Янгред кивнул. Казалось, он захотел что-то спросить, но не решился. Сказал лишь:

– Насчет своих вы правы. Вся эта система связей, межполковые браки и так далее – древний элемент в устройстве нашей армии. Но любого, кто сунется к эриго, приняв ее за шлюху, она вправе убить. В паре кампаний, куда их нанимали, так бывало. Вы поосторожнее.

Хельмо резко остановился. Янгред продолжал непринужденно рассуждать:

– Знаю, все это слегка необычно. Но мы такие, какие есть.

– Но все-таки откуда у вас это? – Хельмо обернулся. Из-за елового полога уже не доносилось голосов. – Так много воюющих женщин?

– Это… – Янгред помедлил, – несколько особенные женщины. Как они сами иногда говорят, увечные, хотя я такое определение не одобряю. Зато не боятся самых опасных кампаний и горды своей участью.

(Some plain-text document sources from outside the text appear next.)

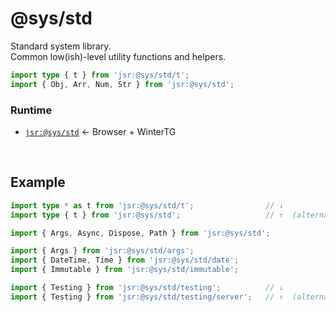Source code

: # @sys/std
Standard system library.  
Common low(ish)-level utility functions and helpers.

```ts
import type { t } from 'jsr:@sys/std/t';
import { Obj, Arr, Num, Str } from 'jsr:@sys/std';
```


### Runtime

- [`jsr:@sys/std`](https://jsr.io/@sys/std) ← Browser + WinterTG



<p>&nbsp;<p>


## Example

```ts
import type * as t from 'jsr:@sys/std/t';                // ↓
import type { t } from 'jsr:@sys/std';                   // ↑  (alternative)

import { Args, Async, Dispose, Path } from 'jsr:@sys/std';

import { Args } from 'jsr:@sys/std/args';
import { DateTime, Time } from 'jsr:@sys/std/date';
import { Immutable } from 'jsr:@sys/std/immutable';

import { Testing } from 'jsr:@sys/std/testing';          // ↓
import { Testing } from 'jsr:@sys/std/testing/server';   // ↑  (alternative)
```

– Почему увечные-то? – нахмурился Хельмо. Все, кого он видел, казались вполне здоровыми. – Что с ними не так?

Янгред пожал плечами:

– Они бесплодны. Этого у нас достаточно, чтобы разорвать брак, и многие мужчины этим пользуются, отказываясь от жен. Огромный позор. Но закон это допускает.

Хельмо невольно скривился. Вот тебе и развитая страна. Янгред продолжил:

– Так что у боевых подруг нет семей. Точнее, легион и есть в каком-то роде семья или, скорее, рыцарский орден. У нас… – он вздохнул, сказал словно бы виновато: – У нас есть некоторое помешательство на детях. Потому что нас, как вы, наверное, поняли, катастрофически мало, и властям это не нравится. Они мечтают возродить нацию. Чтобы детей заводили даже женщины, любящие женщин, и мужчины, любящие мужчин. Хотя бы сироток брали, чтоб не пропадали и вырастали в достойных свергенхаймцев.

В голове Хельмо это все равно плохо укладывалось, он уточнил:

– Бесплодная женщина у вас идет в армию?

– Только если хочет. Но многие идут. Кто воином, кто монахиней…

– Это же дикость! – сдержать возмущение все же не удалось.

– Дикость, – повторил Янгред, осклабившись. – Дикость, Хельмо, то, что наши солдаты, приходя в чужие земли, никого не насилуют, и за этим эриго следят особо? Дикость, что, несмотря на чревомертвие, женщина может добиться чего-то и прославиться? Что, если от тебя отвернулся ублюдок-супруг, если он опозорил тебя, ты остаешься кому-то нужной? – Он осекся, но глаза его все еще горели. Хельмо закусил губу. Что тут возразишь?

– Да, это звучит хорошо, но все-таки целый легион? – Он все примерял, примерял это на острарскую армию, а оно не примерялось. – Я-то думал, это слухи. Хотя мне, наверное, просто не понять, у нас-то разводы разрешены только знати, и то не всей…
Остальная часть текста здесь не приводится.